| Data under study |
[Start of Attachment]

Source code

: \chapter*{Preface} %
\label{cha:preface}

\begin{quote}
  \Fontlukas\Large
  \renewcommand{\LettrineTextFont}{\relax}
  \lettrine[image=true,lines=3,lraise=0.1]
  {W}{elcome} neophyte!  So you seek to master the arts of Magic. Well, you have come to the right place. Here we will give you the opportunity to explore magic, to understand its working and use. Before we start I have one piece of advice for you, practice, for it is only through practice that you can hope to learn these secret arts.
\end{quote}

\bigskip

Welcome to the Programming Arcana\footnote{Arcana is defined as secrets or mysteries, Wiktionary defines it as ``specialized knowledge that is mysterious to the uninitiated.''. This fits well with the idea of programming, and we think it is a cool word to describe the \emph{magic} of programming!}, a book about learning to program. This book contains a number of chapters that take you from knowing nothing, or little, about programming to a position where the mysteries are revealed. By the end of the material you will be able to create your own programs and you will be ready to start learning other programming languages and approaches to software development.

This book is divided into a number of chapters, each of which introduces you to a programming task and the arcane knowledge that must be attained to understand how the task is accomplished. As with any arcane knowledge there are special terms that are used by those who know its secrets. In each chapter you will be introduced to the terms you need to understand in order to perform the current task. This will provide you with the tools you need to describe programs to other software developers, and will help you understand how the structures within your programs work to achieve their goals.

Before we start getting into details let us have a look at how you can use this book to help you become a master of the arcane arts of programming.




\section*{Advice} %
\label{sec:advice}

[End of Attachment]

| Exercise details |
Go through the data above and find the lines with the word "Before". Copy each of those lines.

| Expected answer |
  {W}{elcome} neophyte!  So you seek to master the arts of Magic. Well, you have come to the right place. Here we will give you the opportunity to explore magic, to understand its working and use. Before we start I have one piece of advice for you, practice, for it is only through practice that you can hope to learn these secret arts.
Before we start getting into details let us have a look at how you can use this book to help you become a master of the arcane arts of programming.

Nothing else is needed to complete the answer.